For the record, I think all of the tools I’ve listed above are insanely cool and I would’ve been proud to have worked on any of them. It is not a critique that none of them seem to fit the paradigm I’m looking for: how would you go about developing an agent that could act autonomously? To be specific, the ‘hello world’ of such an agent might look as follows:

How could you develop a system that had never seen Metasploitable or similar vulnerable-by-design single hosts that could be placed on the same network as them, automatically enumerate information about, exploit, and extract data from them? If such a system was robust enough to handle many different intentionally vulnerable systems, it would be an autonomous pentesting agent.

Reinforcement Learning

If you’re interested in AI, you’ve probably heard of reinforcement learning. Even if you haven’t heard it by that name, it’s definitely been in the news. It’s the paradigm that made AlphaGo possible, and is the same paradigm that’s helped OpenAI crush Atari score for game after game. It’s also made a bot that can play Smash Bros pretty dang well. But what is it? And how might it help us develop a system that can hack autonomously?

Broadly, reinforcement learning is the study of agents that learn by trial and error. Agents learn policies that direct them to take actions and then observe the change in environments and the reward they recieve to inform their next action.

Multi-Armed Bandits

The classical non-deep example, the one a reader is most likely to have come across in the past, is the multi-armed bandit. The problem is a simple one: you find yourself in a casino. You stand in front of a slot machine with three arms. You’re told that each of the arms has a different probability of success - some are luckier than others. Your goal is to find the best strategy to achieve the highest reward you can in a given number of arm pulls.

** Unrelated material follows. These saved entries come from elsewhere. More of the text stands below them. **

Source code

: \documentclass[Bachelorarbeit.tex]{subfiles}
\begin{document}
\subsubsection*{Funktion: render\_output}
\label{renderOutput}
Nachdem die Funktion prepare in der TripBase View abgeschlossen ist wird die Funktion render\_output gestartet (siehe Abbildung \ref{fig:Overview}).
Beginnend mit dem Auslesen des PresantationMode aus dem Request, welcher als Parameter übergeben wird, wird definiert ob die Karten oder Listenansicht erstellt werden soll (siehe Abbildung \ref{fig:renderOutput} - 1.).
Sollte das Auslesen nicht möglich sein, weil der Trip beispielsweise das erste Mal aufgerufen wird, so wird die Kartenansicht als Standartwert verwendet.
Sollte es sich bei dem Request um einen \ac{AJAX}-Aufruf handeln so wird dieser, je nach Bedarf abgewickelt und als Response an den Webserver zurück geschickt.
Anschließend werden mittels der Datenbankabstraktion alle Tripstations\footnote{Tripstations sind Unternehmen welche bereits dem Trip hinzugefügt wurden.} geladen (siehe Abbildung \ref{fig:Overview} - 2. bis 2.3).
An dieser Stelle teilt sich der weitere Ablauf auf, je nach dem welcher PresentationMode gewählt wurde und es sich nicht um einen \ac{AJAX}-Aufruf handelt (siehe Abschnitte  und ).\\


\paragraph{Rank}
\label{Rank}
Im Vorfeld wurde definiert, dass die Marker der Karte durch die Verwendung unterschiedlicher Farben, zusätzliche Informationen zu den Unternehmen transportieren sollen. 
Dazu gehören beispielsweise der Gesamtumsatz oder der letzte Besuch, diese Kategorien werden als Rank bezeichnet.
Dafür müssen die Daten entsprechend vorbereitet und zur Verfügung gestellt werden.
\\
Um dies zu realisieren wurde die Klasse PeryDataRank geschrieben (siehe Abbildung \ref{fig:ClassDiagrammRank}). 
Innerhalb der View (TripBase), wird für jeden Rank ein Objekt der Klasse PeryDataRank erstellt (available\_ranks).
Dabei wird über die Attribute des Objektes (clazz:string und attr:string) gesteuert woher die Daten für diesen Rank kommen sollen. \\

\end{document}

A naive approach might be to play with each arm many times. In fact, play each arm so many rounds you can eventually estimate the true probability of reward on the machine when the law of large numbers kicks in. Once you’ve done this for each machine, you merely need to hang out on the machine that ended up with the highest reward probability, right? Easy peezy.

Those of you who have gone to a casino would surely retort that this is an inefficient and expensive strategy. Fine, then: let’s introduce some definitions and try to use math to be a little more than lucky.

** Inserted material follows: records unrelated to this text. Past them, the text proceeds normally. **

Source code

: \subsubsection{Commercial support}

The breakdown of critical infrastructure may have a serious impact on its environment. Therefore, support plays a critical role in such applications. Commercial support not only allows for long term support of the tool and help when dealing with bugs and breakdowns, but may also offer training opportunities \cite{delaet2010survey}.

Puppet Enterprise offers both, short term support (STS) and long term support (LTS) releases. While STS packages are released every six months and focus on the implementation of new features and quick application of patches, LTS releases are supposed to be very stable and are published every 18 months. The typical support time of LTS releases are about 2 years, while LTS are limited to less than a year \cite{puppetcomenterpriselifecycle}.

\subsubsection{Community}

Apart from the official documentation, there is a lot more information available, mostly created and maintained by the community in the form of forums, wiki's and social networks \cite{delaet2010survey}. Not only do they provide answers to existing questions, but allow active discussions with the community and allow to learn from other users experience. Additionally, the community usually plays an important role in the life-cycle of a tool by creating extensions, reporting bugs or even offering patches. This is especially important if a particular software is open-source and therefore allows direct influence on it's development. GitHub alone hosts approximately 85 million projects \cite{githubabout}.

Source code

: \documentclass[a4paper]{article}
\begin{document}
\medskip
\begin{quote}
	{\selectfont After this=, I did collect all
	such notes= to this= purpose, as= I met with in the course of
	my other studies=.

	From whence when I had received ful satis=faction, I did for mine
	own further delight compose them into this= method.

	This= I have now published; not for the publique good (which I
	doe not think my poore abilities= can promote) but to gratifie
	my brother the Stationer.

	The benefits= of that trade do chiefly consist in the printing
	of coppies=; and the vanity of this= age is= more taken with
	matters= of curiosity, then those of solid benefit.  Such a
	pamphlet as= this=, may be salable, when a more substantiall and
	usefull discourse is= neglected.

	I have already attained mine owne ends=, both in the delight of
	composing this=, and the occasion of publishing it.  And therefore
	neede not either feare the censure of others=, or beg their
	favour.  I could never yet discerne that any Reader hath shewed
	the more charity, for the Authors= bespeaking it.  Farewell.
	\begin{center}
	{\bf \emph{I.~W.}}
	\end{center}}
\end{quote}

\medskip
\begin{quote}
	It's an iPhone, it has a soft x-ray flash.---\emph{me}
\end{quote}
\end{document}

We have \(n\) arms on the machine, and \(t\) number of time steps to play the game. Each arm represents an action \(a\) we can take. Our goal is to approximate the true success probability of each of the arms or \(q(a)\) and then exploit that knowledge reward.

We’ve established we can’t know the true reward, so we’ll call our approximation \(Q(a)\). Because this is an approximation based on our current understanding of the environment, and we’re an intelligent agent that updates our believes based on our observations, it makes most sense to think about \(Q_t(a)\), or our estimate valued of a given action at a given time step, \(t\).

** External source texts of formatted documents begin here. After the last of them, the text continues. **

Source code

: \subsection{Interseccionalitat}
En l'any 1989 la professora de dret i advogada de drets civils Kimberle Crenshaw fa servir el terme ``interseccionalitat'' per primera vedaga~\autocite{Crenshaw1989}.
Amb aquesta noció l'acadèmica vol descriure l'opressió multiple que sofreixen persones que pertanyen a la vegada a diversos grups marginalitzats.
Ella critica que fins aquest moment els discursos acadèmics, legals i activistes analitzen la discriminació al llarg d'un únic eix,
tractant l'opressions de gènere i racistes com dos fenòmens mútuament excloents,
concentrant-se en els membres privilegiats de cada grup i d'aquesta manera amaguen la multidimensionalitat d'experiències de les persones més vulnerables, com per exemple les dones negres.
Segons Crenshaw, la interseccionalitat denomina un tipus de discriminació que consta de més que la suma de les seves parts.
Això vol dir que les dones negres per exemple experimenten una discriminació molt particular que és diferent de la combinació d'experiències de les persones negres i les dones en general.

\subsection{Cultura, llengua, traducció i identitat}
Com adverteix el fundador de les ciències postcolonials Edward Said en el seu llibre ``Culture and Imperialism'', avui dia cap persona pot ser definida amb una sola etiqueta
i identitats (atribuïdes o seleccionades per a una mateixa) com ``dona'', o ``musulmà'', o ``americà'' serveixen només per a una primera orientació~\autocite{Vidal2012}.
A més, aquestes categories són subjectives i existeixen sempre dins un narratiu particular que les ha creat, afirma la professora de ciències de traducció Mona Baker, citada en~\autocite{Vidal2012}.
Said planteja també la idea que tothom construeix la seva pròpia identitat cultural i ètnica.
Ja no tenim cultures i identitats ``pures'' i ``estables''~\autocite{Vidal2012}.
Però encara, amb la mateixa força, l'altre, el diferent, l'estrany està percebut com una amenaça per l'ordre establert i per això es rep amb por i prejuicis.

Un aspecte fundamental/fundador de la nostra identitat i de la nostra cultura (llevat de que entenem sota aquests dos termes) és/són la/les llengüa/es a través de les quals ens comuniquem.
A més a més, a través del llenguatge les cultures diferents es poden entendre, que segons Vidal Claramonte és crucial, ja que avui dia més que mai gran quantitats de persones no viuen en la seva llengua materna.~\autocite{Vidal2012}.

First, we know nothing about the environment, so we pull an arm at random. Let’s say it gives us a reward! For one pull of the arm you’ve gotten exactly one reward. What do you think about that machines odd of success now?

Well, it makes the most sense to basically just keep a running list of how many times we’ve tried the action, and what our total reward has been with the action. That’s our estimated probability. Something like:

\[ Q_t(a) = \frac{R_1 + R_2 + ... + R_Nt(a)}{N_t(a)} \]

With this, we could keep a running best guess of the reward for each action.

But that’s a lot of information to record. For a computer program, that means the memory needed for the program scales up linearly with the amount of time steps considered. In pratice, we use something called a q table to keep the memory constant. I won’t go into it too much here but you’ll see it below in my python implementation. The idea is the same, which is to update \(Q_t(a)\) at each timestep allowing it to become slowly more accurate.

So what is our strategy? A greedy strategy is just to read the action from the Q table that maximizes your reward:

\[ A_t = argmax Q_t(a) \]

Remember, we already pulled a lever once and it yielded an award. So that action is the only one in the Q table with a value over 0.0. So does that just mean we select that action over and over again, without ever trying the other arms? How do we know the other actions wouldn’t give us even greater rewards?

This is the essence of the multi-armed bandit problem. To exploit our current knowledge of the environment to the best of our ability or explore to learn more about an action we don’t currently understand very well.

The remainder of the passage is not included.